• **WHAT YOU ARE ASKED TO DO**: Only the lines from the first line of the records through the line containing "recent call last)" belong in the answer. Copy them exactly.

Start of PROVIDED RECORDS

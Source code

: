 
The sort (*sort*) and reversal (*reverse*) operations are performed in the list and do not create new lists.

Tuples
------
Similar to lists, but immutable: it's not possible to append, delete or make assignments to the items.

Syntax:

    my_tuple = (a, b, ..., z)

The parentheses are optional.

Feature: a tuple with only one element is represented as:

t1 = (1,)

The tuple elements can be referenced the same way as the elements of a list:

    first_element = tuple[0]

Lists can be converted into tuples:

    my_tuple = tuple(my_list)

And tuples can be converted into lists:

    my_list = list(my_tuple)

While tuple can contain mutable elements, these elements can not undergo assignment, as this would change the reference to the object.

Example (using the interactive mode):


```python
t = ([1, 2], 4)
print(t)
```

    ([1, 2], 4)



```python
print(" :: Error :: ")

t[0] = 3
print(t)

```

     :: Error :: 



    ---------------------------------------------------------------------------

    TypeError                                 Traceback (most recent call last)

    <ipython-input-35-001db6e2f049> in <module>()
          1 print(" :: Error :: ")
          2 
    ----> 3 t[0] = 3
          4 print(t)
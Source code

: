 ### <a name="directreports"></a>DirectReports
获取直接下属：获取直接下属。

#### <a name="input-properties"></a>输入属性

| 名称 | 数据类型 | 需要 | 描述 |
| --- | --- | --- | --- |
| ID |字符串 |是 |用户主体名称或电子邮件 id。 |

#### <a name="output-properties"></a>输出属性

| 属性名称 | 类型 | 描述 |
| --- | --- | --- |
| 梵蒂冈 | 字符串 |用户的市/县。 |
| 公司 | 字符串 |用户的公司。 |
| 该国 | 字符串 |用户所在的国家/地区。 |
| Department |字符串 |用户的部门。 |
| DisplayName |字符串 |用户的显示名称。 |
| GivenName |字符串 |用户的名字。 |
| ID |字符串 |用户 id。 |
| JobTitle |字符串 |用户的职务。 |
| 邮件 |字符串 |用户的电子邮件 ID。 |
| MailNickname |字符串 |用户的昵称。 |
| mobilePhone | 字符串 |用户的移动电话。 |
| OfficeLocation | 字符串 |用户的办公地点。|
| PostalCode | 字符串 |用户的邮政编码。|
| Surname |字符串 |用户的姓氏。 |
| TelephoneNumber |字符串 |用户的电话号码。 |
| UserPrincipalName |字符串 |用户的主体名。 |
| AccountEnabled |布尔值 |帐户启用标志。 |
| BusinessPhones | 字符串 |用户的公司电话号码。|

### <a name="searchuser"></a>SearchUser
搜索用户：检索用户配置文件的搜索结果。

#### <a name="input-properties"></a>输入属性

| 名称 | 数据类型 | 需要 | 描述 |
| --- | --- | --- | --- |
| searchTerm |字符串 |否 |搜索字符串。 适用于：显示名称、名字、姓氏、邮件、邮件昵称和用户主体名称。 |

End of PROVIDED RECORDS

• **TASK SOLUTION**:
Source code

: 
The sort (*sort*) and reversal (*reverse*) operations are performed in the list and do not create new lists.

Tuples
------
Similar to lists, but immutable: it's not possible to append, delete or make assignments to the items.

Syntax:

    my_tuple = (a, b, ..., z)

The parentheses are optional.

Feature: a tuple with only one element is represented as:

t1 = (1,)

The tuple elements can be referenced the same way as the elements of a list:

    first_element = tuple[0]

Lists can be converted into tuples:

    my_tuple = tuple(my_list)

And tuples can be converted into lists:

    my_list = list(my_tuple)

While tuple can contain mutable elements, these elements can not undergo assignment, as this would change the reference to the object.

Example (using the interactive mode):


```python
t = ([1, 2], 4)
print(t)
```

    ([1, 2], 4)



```python
print(" :: Error :: ")

t[0] = 3
print(t)

```

     :: Error :: 



    ---------------------------------------------------------------------------

    TypeError                                 Traceback (most recent call last)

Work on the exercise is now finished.